Hex Enduction Hour
March 9th marked thirty years since The Fall released Hex Enduction Hour. It doesn’t really matter if you don’t like The Fall. Or the nasty piece of work that fronts them. It really doesn’t matter. Hex is still one of the most important independent records you’ll ever hear, or choose not to.
There is no superlative that hasn’t already been exhausted that I could employ to transmit my admiration for The Fall. For each incarnation, for each album released, for each unwilling interview and every incoherent live performance. Each torrid mess and refined shard of chaos that make up Mark E Smith’s repertoire is essential, and Hex is the perfect documentation of the mind at the centre of the unfurling, the confrontational little bastard that can cut through bullshit with a glance-uh.
Whether it’s the bullshit of the music industry, of effete media-type dirgebags and the cultural glitterati, the album sees Smith build on his methods of dismantling that menaced on ‘English Scheme’. He’s not just poking fun with this record, he’s levelling a judgement at the nation, at the ‘highest British attention…to the wrong detail’.
But there’s not much value in re-hashing badly integrated snippets of his words into my own inferior prose, I’m writing to implore.

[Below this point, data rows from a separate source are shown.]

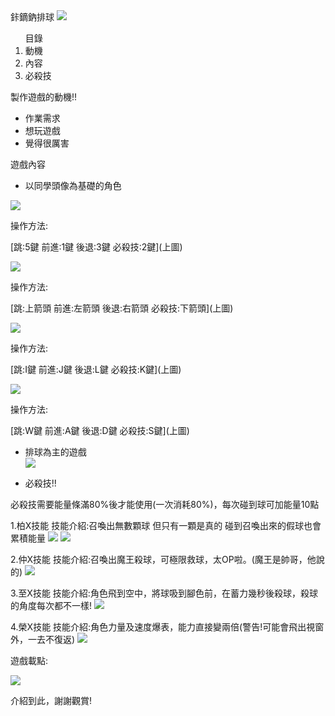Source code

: <html>
<head>
 鉲鏑鈉排球
 <img src="鉲鏑鈉封面.png">
  </head>

<body>
  <ol>
   目錄
    <li>動機</li>
    <li>內容</li>
    <li>必殺技</li>
  </ol>
  <p> </p>
 <p>製作遊戲的動機!!</p>
  <ul>
    <li>作業需求</li>
    <li>想玩遊戲</li>
    <li>覺得很厲害</li>
  </ul>
 
 <p> </p>
   <p>遊戲內容</p>
  <ul>
    <li>以同學頭像為基礎的角色</li>
   </ul>
 
 <p> </p>
   <img src="皮卡佑-向左.png">
    <p> </p>
操作方法:
 <p> </p>
 [跳:5鍵 前進:1鍵 後退:3鍵 必殺技:2鍵](上圖) 
 
 <p> </p>
   <img src="皮卡元-向左.png">
    <p> </p>
 操作方法:
  <p> </p>
 [跳:上箭頭 前進:左箭頭 後退:右箭頭 必殺技:下箭頭](上圖) 
 
 <p> </p>
   <img src="皮卡堯-向右.png">
    <p> </p>
 操作方法:
  <p> </p>
 [跳:I鍵 前進:J鍵 後退:L鍵 必殺技:K鍵](上圖) 
 
 <p> </p>
   <img src="皮卡彬-向右.png">
    <p> </p>
 操作方法:
  <p> </p>
 [跳:W鍵 前進:A鍵 後退:D鍵 必殺技:S鍵](上圖) 
 
 <p> </p>
  <ul>
    <li>排球為主的遊戲</li>
    <img src="排球封面.jpg">
   </ul>
   
 <p> </p>
  <ul>
    <li>必殺技!!</li>
  </ul>
  必殺技需要能量條滿80%後才能使用(一次消耗80%)，每次碰到球可加能量10點
  <p>
 <p> </p>
   1.柏X技能
   技能介紹:召喚出無數顆球 但只有一顆是真的 碰到召喚出來的假球也會累積能量
   <img src="佑技能1.png">
    <img src="佑技能2.png">
    
   <p> </p>
   2.仲X技能
   技能介紹:召喚出魔王殺球，可極限救球，太OP啦。(魔王是帥哥，他說的)
   <img src="元技能.png">
   
   <p> </p>
  3.至X技能
  技能介紹:角色飛到空中，將球吸到腳色前，在蓄力幾秒後殺球，殺球的角度每次都不一樣!
   <img src="堯技能.png">
   
   <p> </p>
  4.榮X技能
  技能介紹:角色力量及速度爆表，能力直接變兩倍(警告!可能會飛出視窗外，一去不復返)
   <img src="彬技能.png">
  </p>
  <p> </p>
  遊戲載點:
   <p> </p>
  <img src="ToBeContinued.png">
   <p> </p>
   介紹到此，謝謝觀賞!
    
</body>
</html>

I implore that you buy or steal this record, sit down with the record sleeve, and pay attention to Smith’s mumblings, screeches and terrible falsetto, listen to what he conveys. It’s the Burroughs cut-up, free-association and distorted narrative progressions that are at once unsettling and delicious.

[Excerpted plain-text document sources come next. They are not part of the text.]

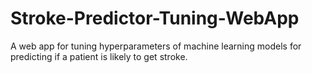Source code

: # Stroke-Predictor-Tuning-WebApp
A web app for tuning hyperparameters of machine learning models for predicting if a patient is likely to get stroke.
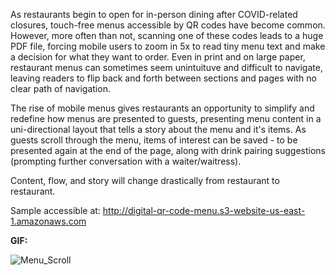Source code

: As restaurants begin to open for in-person dining after COVID-related closures, touch-free menus accessible by QR codes have become common. However, more often than not, scanning one of these codes leads to a huge PDF file, forcing mobile users to zoom in 5x to read tiny menu text and make a decision for what they want to order. Even in print and on large paper, restaurant menus can sometimes seem unintuituve and difficult to navigate, leaving readers to flip back and forth between sections and pages with no clear path of navigation.

The rise of mobile menus gives restaurants an opportunity to simplify and redefine how menus are presented to guests, presenting menu content in a uni-directional layout that tells a story about the menu and it's items. As guests scroll through the menu, items of interest can be saved - to be presented again at the end of the page, along with drink pairing suggestions (prompting further conversation with a waiter/waitress).

Content, flow, and story will change drastically from restaurant to restaurant.

Sample accessible at: http://digital-qr-code-menu.s3-website-us-east-1.amazonaws.com

**GIF:**

![Menu_Scroll](https://user-images.githubusercontent.com/42954670/107122813-9ff8da00-685f-11eb-8c59-894d8a99655b.gif)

The spiky language is underpinned by the rest of the band; Marc Riley and Craig Scanlon’s warring clangs that ring as often as they do harass, from the eerily barbed jazz shuffle of ‘Hip Priest’, the muted, Can-esque experimentation of ‘Iceland’, and the relentless opener ‘The Classical’. Steve Hanley’s bass seems autonomous in its invention but integrated nonetheless; it broods alongside brother Paul’s and Karl Burns’ duelling drum-kits. It’s this kind of inherent opposition and dischord that lies at the heart of their sound, and these five chaps make up what is arguably the finest Fall line-up I’ve heard, yet to be matched in style and intensity.
Column inches are usually comprised of indictments of Smith as cumbersome, snarling bandleader that can’t maintain a harmonious troupe. But I doubt his stationery is labelled ‘Mark E Smith: Investor in People’. I look on his maltreatment of young musicians with rose-tinted glasses. His belligerence and violence has forced changes that define his output, the same fractured, harrowing articles interpreted by different weavers. They’re not finishing off the same tapestry. They’re all threading parts of a landscape for the stubborn interloper to strut across, he refuses consistent terrain.

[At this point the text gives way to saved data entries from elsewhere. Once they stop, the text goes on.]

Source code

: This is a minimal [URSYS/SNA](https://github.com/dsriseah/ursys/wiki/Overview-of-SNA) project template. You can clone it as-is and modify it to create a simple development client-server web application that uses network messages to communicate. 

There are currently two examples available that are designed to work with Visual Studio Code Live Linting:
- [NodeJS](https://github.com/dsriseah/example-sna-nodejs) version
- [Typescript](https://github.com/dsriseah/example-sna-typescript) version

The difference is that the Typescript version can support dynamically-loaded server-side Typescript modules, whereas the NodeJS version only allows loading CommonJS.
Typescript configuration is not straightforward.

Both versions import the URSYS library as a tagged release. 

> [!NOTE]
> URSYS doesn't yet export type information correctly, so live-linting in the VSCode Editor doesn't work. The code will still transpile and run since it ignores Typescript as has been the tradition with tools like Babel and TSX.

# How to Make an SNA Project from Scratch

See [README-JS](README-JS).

So if you’ve never heard The Fall, or if you’ve written Mark of for his belligerence, nastiness or distinct Northernness, I’d urge you to think again. Hex is a wonderful way in to his back catalogue, and as we’ve heard on 2010 release Your Future, Our Clutter, the 55 year old Smith still lacks none of his potency or fury. He is still not appreciated, because nobody’s called him ‘sir’ in his entire life.
So go back 30 years, pay attention, and immerse yourself in the wonderful and frightening world of a band/collective/idea that transcends fashion, record labels and good taste.